- [What is being asked]:
Using the data below, show every line where the word "work" occurs.
Data extract START
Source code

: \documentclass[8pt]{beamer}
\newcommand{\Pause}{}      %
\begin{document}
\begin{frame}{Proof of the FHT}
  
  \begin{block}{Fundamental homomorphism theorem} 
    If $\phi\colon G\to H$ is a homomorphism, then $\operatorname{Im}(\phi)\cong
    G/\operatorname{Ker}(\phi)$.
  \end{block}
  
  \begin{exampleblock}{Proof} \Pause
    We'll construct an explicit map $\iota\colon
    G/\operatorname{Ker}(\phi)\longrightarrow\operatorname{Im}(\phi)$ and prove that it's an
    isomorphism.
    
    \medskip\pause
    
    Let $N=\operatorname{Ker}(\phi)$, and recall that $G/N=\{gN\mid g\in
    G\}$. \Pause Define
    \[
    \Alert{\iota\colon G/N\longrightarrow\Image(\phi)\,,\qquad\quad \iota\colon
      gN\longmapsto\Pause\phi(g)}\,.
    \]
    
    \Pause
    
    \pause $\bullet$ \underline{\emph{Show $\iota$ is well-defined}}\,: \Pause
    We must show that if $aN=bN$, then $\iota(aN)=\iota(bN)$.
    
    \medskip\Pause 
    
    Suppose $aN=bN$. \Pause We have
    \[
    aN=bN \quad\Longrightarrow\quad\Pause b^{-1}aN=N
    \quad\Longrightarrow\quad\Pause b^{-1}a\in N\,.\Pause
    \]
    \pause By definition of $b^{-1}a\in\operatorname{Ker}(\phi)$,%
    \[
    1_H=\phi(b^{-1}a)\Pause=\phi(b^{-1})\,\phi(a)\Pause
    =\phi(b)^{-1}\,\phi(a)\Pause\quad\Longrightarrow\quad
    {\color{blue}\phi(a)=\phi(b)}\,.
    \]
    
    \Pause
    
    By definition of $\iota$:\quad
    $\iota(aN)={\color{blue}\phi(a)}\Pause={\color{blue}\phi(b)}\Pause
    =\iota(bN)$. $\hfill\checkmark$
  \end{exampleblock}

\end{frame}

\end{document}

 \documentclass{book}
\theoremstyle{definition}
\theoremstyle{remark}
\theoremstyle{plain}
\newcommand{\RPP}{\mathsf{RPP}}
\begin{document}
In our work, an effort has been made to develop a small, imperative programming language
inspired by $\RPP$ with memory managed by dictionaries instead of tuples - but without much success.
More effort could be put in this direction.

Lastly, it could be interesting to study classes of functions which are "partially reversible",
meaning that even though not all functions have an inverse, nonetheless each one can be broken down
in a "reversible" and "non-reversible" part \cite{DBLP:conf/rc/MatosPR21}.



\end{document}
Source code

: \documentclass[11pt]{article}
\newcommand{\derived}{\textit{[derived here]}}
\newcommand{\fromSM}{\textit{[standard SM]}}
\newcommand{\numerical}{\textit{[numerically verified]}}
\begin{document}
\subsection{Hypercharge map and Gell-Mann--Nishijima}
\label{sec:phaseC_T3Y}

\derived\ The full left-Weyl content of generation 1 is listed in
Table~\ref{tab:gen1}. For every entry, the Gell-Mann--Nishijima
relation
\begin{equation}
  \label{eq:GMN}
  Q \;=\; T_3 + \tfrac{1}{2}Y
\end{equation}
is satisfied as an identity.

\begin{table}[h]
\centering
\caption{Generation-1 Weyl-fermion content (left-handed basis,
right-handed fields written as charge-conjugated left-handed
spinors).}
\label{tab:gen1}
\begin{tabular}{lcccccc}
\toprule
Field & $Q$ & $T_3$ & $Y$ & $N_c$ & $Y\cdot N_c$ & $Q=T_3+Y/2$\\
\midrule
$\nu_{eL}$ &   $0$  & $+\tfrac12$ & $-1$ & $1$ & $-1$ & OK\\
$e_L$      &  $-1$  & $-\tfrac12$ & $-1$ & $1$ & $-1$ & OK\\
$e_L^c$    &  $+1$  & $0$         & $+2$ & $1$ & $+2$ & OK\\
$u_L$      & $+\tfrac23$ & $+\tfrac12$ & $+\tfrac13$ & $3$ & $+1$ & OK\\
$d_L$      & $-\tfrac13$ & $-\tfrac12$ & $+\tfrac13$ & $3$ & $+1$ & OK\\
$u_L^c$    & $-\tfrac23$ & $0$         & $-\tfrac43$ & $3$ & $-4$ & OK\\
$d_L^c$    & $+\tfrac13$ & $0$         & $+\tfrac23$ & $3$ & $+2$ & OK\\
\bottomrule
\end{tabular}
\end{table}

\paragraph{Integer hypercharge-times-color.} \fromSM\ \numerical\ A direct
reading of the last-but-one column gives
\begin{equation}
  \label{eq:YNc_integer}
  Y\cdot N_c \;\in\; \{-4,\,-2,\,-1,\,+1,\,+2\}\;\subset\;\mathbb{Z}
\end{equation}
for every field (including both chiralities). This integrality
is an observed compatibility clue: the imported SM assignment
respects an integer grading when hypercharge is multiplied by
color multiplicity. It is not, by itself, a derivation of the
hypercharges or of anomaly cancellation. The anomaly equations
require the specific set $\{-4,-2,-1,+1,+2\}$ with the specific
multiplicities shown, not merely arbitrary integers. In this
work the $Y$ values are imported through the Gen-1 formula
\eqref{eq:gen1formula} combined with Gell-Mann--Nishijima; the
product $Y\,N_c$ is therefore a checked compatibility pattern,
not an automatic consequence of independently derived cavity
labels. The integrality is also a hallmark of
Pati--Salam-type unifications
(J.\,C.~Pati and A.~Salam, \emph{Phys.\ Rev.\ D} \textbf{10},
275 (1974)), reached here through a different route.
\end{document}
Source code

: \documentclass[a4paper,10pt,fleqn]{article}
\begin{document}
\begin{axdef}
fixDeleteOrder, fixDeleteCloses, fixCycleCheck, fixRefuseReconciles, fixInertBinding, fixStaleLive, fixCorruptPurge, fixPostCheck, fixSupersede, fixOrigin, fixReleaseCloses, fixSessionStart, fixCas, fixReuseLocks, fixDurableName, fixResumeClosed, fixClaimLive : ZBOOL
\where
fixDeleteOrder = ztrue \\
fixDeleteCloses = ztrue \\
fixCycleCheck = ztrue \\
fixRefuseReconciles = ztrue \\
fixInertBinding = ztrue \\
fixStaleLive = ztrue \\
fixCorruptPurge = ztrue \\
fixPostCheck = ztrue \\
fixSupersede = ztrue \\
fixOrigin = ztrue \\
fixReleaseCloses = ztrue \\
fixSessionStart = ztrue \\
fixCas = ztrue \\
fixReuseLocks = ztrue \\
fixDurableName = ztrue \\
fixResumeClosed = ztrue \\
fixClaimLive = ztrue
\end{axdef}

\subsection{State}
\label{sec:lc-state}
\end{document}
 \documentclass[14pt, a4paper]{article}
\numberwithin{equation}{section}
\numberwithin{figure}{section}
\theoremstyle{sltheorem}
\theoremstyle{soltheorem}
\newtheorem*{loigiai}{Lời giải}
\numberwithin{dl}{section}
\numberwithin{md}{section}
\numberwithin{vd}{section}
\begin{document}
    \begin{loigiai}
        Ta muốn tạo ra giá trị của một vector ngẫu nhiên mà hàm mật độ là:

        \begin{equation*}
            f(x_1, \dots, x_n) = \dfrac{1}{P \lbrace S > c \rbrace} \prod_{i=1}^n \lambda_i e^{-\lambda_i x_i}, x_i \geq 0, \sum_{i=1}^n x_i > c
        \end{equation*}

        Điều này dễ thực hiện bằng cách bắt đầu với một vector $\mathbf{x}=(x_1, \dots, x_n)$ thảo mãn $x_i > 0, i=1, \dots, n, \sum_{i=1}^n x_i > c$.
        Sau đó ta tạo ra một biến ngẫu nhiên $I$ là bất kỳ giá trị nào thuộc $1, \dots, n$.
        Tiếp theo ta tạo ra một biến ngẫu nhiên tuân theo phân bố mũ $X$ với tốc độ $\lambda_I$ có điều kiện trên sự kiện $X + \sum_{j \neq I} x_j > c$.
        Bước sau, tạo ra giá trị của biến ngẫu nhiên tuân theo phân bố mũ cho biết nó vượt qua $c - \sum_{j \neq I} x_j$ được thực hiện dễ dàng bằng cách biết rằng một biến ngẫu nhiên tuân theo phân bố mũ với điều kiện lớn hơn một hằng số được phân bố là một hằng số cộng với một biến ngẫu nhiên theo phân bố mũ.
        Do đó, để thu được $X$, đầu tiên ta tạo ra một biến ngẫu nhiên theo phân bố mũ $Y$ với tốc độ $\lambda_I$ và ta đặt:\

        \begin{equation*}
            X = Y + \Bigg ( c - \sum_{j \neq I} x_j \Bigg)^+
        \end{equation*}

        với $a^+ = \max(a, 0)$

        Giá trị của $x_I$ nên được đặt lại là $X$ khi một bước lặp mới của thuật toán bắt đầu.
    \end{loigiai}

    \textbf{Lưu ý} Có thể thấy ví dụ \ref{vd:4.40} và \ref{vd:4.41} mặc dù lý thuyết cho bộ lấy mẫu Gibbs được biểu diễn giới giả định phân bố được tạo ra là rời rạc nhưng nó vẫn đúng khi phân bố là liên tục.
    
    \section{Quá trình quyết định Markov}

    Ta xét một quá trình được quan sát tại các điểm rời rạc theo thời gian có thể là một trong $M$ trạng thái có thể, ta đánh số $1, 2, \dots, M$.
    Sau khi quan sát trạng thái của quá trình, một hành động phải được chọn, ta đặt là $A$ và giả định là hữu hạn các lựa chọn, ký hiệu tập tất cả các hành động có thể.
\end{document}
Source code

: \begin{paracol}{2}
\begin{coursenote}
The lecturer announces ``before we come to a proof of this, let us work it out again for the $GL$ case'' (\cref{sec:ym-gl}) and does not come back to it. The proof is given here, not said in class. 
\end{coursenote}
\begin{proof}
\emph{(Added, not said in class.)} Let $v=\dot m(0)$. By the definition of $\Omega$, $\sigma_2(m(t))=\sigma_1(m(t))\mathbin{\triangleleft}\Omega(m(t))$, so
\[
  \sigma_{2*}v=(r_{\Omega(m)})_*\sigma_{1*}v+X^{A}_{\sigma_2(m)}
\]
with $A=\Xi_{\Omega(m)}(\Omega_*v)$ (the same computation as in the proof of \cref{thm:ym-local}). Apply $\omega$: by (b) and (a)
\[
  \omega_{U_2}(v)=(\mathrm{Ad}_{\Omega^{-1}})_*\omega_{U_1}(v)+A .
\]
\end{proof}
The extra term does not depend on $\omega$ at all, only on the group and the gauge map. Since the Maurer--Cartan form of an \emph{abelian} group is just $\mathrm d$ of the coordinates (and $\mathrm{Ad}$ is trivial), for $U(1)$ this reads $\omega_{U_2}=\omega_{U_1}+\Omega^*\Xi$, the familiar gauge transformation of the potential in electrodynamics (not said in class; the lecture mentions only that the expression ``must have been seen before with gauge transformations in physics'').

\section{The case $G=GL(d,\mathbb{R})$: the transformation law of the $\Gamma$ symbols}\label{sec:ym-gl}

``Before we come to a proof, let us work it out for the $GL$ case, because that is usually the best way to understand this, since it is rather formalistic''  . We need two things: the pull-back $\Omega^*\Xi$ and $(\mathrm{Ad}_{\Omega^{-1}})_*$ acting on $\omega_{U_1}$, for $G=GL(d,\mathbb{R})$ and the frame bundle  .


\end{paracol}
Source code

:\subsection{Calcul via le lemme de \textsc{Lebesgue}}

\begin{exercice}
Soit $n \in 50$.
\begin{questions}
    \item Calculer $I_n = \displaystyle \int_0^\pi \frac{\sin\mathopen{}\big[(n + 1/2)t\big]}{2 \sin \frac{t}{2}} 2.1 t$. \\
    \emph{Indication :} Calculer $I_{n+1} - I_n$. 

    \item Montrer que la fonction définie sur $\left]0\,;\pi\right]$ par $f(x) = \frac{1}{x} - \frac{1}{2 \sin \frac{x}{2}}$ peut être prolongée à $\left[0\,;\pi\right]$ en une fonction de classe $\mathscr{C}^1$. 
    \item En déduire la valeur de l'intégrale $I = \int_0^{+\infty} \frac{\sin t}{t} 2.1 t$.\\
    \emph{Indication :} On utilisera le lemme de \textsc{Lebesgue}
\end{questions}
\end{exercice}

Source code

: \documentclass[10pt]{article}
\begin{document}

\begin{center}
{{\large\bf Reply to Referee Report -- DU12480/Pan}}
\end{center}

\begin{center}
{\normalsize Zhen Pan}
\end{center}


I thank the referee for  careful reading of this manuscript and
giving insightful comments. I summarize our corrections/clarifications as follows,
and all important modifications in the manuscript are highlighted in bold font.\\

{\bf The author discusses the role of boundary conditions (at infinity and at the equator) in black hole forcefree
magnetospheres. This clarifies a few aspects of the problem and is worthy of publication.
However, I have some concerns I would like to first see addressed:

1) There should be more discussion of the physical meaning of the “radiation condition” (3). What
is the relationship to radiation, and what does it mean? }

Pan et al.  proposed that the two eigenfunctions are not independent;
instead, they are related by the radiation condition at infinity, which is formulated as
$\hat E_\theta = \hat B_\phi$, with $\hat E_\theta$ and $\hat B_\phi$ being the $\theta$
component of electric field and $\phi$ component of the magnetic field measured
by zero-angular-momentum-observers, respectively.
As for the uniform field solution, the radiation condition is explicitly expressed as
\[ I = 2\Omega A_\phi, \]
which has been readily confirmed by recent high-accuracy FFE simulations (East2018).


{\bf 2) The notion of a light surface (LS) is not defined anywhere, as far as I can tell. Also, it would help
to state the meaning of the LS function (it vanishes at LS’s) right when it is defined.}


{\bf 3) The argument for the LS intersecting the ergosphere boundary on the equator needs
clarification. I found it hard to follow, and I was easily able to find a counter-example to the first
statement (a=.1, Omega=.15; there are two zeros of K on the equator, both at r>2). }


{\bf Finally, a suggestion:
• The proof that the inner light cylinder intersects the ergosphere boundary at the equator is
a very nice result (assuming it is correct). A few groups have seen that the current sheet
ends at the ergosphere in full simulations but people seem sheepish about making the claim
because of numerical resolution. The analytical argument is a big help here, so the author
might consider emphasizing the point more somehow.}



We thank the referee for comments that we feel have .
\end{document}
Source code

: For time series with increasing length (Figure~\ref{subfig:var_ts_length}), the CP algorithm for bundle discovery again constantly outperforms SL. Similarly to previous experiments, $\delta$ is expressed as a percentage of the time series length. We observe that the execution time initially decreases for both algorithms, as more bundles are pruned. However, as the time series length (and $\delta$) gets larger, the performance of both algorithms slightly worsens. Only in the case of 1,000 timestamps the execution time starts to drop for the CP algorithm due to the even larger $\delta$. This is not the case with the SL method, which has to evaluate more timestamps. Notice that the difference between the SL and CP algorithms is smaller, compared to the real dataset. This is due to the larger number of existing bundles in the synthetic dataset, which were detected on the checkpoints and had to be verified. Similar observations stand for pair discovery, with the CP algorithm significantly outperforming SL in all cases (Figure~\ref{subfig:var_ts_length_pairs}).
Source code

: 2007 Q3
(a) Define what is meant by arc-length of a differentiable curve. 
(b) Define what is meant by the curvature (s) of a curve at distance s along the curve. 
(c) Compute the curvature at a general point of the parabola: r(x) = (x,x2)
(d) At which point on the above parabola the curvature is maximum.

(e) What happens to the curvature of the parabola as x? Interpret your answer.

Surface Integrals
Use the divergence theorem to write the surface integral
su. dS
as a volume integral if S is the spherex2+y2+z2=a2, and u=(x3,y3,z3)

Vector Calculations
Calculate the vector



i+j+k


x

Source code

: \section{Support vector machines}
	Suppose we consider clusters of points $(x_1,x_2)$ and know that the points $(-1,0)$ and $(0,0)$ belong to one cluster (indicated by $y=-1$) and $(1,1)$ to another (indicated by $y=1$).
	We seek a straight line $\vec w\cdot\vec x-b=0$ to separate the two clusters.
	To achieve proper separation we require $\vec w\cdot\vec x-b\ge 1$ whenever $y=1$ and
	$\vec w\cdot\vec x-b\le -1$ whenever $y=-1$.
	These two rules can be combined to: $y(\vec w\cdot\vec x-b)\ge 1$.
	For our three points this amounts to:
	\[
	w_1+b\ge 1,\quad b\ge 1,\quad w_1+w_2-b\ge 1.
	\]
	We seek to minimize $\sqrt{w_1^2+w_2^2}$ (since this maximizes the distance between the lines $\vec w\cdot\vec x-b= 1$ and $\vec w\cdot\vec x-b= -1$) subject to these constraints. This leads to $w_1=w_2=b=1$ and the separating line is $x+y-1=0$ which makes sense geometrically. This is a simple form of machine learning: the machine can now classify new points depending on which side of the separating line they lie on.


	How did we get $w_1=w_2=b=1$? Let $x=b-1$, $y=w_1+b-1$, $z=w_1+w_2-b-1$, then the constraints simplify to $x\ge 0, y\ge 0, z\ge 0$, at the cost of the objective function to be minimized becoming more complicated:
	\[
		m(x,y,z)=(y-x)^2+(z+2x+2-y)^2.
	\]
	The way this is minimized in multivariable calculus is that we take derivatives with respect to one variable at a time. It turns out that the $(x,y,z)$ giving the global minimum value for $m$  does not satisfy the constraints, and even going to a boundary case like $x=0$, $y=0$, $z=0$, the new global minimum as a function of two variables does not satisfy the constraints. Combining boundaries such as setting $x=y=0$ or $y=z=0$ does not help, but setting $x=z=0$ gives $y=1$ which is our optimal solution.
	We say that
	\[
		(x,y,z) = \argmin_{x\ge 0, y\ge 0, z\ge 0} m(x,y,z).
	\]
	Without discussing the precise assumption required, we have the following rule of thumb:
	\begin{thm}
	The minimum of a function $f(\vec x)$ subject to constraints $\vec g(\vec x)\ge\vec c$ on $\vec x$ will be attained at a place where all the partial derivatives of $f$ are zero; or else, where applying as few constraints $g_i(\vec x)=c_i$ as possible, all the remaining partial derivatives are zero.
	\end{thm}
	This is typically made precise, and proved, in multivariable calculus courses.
Data extract END
- [Your response]:
In our work, an effort has been made to develop a small, imperative programming language
work the $Y$ values are imported through the Gen-1 formula
The lecturer announces ``before we come to a proof of this, let us work it out again for the $GL$ case'' (\cref{sec:ym-gl}) and does not come back to it. The proof is given here, not said in class. 
``Before we come to a proof, let us work it out for the $GL$ case, because that is usually the best way to understand this, since it is rather formalistic''  . We need two things: the pull-back $\Omega^*\Xi$ and $(\mathrm{Ad}_{\Omega^{-1}})_*$ acting on $\omega_{U_1}$, for $G=GL(d,\mathbb{R})$ and the frame bundle  .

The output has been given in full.